» **DATA TO PROCESS**:
********************
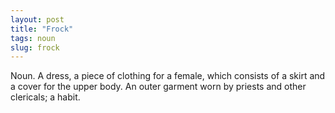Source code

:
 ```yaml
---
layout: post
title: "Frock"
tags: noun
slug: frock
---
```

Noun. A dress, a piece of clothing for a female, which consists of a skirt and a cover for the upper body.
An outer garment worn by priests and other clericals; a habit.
********************
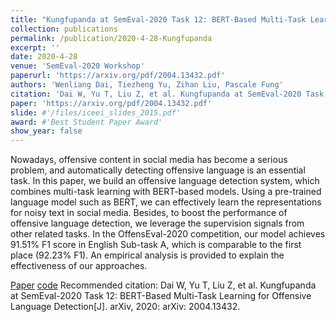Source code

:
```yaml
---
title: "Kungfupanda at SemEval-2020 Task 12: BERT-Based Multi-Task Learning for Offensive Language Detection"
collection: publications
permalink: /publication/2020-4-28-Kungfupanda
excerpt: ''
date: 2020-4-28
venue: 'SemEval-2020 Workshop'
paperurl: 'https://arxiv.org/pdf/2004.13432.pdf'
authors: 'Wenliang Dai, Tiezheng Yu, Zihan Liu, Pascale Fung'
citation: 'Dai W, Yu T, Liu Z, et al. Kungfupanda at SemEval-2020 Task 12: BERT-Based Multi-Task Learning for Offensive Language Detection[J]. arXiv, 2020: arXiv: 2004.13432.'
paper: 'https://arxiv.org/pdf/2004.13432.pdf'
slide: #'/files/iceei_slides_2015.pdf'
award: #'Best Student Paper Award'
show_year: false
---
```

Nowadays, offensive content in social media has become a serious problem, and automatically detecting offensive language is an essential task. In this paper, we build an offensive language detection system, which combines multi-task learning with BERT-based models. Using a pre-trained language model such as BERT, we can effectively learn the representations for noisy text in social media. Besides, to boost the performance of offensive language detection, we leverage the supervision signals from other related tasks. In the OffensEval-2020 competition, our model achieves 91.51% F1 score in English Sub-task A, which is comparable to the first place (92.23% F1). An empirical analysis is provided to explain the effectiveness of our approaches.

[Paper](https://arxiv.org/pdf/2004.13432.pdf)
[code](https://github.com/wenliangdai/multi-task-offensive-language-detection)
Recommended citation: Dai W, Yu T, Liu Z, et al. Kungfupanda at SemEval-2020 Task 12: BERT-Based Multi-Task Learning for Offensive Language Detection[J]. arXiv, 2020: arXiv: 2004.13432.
********************
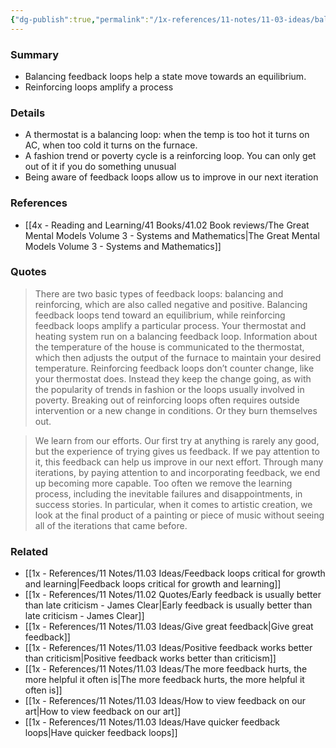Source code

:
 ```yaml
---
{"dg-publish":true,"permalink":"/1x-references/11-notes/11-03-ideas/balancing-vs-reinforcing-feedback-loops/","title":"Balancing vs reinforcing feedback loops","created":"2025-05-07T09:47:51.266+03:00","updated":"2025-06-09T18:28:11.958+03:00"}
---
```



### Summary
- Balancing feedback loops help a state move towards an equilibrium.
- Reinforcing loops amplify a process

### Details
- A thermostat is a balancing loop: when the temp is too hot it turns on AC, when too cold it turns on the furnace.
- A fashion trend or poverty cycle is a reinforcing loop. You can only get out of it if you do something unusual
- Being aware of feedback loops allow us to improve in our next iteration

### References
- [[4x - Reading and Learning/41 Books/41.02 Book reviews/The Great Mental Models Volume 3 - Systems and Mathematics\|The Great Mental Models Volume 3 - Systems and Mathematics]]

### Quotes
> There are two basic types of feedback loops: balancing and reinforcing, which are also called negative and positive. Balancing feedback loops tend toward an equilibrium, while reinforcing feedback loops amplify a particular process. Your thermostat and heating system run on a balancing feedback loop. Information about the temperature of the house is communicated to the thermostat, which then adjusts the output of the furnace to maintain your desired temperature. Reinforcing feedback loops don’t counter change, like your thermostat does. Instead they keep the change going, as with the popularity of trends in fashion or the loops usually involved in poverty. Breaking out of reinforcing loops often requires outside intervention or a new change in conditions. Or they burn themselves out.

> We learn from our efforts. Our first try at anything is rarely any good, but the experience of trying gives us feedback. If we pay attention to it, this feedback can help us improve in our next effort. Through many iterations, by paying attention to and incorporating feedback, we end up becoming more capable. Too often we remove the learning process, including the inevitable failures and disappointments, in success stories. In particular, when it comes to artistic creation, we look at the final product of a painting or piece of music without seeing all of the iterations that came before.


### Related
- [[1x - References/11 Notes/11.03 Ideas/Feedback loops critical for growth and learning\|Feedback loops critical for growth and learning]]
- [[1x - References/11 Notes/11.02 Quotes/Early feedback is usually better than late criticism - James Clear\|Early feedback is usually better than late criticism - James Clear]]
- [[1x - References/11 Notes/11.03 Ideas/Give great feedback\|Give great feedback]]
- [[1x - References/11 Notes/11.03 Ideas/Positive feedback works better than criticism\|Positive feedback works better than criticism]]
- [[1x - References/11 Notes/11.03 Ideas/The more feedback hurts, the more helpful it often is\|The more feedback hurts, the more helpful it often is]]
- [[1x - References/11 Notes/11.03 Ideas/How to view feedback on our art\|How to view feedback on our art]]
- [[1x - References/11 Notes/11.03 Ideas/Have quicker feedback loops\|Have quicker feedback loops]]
********************
» **WORK INSTRUCTION**: Return, unchanged, the run of lines above that opens with the line containing "- Being aware" and closes with the line containing "burn themselves out.". Include both.

» **OUTPUT BELOW**:
- Being aware of feedback loops allow us to improve in our next iteration

### References
- [[4x - Reading and Learning/41 Books/41.02 Book reviews/The Great Mental Models Volume 3 - Systems and Mathematics\|The Great Mental Models Volume 3 - Systems and Mathematics]]

### Quotes
> There are two basic types of feedback loops: balancing and reinforcing, which are also called negative and positive. Balancing feedback loops tend toward an equilibrium, while reinforcing feedback loops amplify a particular process. Your thermostat and heating system run on a balancing feedback loop. Information about the temperature of the house is communicated to the thermostat, which then adjusts the output of the furnace to maintain your desired temperature. Reinforcing feedback loops don’t counter change, like your thermostat does. Instead they keep the change going, as with the popularity of trends in fashion or the loops usually involved in poverty. Breaking out of reinforcing loops often requires outside intervention or a new change in conditions. Or they burn themselves out.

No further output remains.